I can’t go out to work with him anymore. I cannot fend off girls and I’m not physically there to caution him. Earlier in the marriage, I’d call girls back who send him text messages. I’d warn them off to leave my husband alone. He didn’t mind, in fact, he seemed to leave that to me. I thought it was okay because this made me realize if he can leave his phone with me and allow me do all that, then he is not cheating
He is actually cheating.
I found this out when I went to surprise him at work one time. I got to his hotel but they still had to call him that I was downstairs. On my way to his room, I saw a girl rush towards me, I took a good look at her because my gut told me she was coming out of my husband’s room. When I got to his room, he took some time to answer the door. My heart sank, I’ve had my suspicions but this time I really knew and it made me extremely sad. When he finally opened the door, he had just gotten out of the shower, but I could still smell sex in the room. I started crying, because I had dreaded this, I fought against it but I felt so powerless now.
He didn’t deny it, he just apologized…a lot and for days. He asked me if he had ever treated me badly, if I had ever felt unloved by him, if he ever slept out when he is in the same state as me. The answer to those questions are “NO”. He begged me to see him as a man with faults who would sometimes misbehave but he will never be irresponsible. I wondered “what does that even mean?”. I was worried about baby mama but what about diseases? He assured me he would be careful.

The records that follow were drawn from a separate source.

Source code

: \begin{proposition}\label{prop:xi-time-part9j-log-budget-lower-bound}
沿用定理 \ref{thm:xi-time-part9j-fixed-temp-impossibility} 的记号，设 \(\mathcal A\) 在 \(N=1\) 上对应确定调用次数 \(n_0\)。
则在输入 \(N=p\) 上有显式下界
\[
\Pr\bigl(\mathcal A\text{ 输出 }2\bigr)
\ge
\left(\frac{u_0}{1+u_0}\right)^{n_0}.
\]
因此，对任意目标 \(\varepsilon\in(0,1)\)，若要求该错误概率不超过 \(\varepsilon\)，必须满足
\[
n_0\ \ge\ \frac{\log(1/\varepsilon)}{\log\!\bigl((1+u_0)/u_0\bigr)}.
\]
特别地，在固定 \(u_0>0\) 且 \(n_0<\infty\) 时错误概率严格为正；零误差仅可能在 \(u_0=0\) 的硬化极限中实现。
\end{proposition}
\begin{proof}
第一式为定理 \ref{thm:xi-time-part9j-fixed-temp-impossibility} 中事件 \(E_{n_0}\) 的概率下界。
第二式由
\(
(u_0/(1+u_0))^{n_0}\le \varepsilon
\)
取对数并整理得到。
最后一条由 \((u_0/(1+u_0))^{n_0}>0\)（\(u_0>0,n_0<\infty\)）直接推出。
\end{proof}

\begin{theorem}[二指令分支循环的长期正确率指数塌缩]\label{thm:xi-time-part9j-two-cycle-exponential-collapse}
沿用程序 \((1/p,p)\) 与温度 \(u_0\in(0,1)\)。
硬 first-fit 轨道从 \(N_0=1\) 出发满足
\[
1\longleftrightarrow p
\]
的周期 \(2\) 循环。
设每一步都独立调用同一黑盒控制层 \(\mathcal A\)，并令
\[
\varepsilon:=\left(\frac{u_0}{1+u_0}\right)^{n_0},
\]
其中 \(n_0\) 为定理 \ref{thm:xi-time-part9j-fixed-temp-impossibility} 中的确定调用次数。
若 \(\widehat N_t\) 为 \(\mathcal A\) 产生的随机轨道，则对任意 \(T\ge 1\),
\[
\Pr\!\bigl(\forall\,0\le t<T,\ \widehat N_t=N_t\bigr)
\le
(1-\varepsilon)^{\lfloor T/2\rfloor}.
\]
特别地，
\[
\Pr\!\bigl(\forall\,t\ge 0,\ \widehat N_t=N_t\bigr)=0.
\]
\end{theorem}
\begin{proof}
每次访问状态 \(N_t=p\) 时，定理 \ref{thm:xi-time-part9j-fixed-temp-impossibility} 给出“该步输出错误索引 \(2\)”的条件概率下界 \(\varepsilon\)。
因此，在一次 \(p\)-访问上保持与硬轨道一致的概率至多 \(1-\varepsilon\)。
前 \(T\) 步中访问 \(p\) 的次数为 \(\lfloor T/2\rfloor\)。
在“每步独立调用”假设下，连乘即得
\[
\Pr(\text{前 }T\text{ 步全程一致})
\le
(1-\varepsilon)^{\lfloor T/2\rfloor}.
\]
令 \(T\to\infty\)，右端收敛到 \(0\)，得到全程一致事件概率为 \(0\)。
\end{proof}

I had to ask the question I already knew the answer to: “Is this a thing I should get used to? Does this happen often?”. He said “Please never bother yourself with such thoughts. I am your husband, I love you dearly, I am really careful and if you hadn’t surprised me today, you would never have found out. Ever!”
I have my answer.
So here I am. In love and married to a man who I haven’t caught cheating since that one time but I know he is cheating. A man who puts us (his kids and I) first. Who flaunts us without care everywhere. He buys assets in my name and includes me in his business decisions.

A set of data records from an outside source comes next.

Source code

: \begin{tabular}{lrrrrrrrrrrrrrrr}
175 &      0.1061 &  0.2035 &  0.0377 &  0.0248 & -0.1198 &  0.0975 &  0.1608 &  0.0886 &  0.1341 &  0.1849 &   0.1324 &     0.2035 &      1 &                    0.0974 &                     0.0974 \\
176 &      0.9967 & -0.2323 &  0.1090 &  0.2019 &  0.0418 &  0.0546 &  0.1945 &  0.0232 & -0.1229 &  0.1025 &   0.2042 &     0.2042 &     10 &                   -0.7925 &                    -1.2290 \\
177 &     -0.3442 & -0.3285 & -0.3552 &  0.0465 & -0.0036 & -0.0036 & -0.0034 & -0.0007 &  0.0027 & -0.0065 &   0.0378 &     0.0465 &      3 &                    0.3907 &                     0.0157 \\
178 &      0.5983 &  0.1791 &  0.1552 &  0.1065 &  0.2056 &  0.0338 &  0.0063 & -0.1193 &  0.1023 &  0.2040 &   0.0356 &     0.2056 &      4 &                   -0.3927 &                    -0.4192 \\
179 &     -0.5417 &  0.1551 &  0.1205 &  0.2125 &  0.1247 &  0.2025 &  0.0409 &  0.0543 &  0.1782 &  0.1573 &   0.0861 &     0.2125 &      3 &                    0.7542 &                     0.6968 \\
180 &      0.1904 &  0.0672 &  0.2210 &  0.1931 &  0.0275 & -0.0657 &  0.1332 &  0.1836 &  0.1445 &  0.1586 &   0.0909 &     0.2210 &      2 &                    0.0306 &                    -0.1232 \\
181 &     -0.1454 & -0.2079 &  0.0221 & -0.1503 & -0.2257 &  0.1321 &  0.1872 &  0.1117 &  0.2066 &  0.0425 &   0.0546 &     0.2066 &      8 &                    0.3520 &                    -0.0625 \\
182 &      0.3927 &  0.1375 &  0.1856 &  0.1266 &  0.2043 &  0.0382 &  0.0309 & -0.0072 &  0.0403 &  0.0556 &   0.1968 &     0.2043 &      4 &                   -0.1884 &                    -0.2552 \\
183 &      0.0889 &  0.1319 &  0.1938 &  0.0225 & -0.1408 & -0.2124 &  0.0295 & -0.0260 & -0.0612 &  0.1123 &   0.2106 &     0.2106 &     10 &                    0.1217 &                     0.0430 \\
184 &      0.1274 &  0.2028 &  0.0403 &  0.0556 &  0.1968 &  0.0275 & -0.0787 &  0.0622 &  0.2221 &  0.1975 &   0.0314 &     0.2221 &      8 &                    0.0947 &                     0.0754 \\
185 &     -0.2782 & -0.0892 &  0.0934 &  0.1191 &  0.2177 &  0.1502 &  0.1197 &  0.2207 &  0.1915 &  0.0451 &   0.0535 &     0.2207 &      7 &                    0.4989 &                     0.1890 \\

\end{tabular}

I was forced to ask myself: Really, how much temptation can a mere mortal take? He is only human
The life that we live is far removed from regular women whose husbands are not known and lusted after by millions of women. As a Celebrity wife -I’ll speak for myself- I’m not delusional or greedy. It’s just that this man is doing his best and not lacking anywhere else. How do you leave such a man?

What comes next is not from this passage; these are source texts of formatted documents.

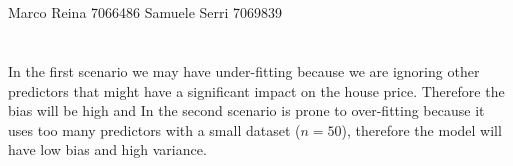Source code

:\documentclass[12pt]{article}
\begin{document}
\section*{}
Marco Reina 7066486 \newline
Samuele Serri 7069839 \newline
\section*{}
In the first scenario we may have under-fitting because we are ignoring other predictors that might have a significant impact on the house price. Therefore the bias will be high and 
In the second scenario is prone to over-fitting because it uses too many predictors with a small dataset ($n = 50$), therefore the model will have low bias and high variance. \newline
\end{document}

If today my husband was caught in Kevin Hart’s position, I’d stay with him still. He and I know what he’ll do that will make me leave him. This is not an easy decision to make or the best situation to be in but cut us some slack. We chose the life we now live, let’s live it in the best way we can without judging and insisting a celebrity wife leaves her cheating husband.
Life is never black and white and I really hope people understand that.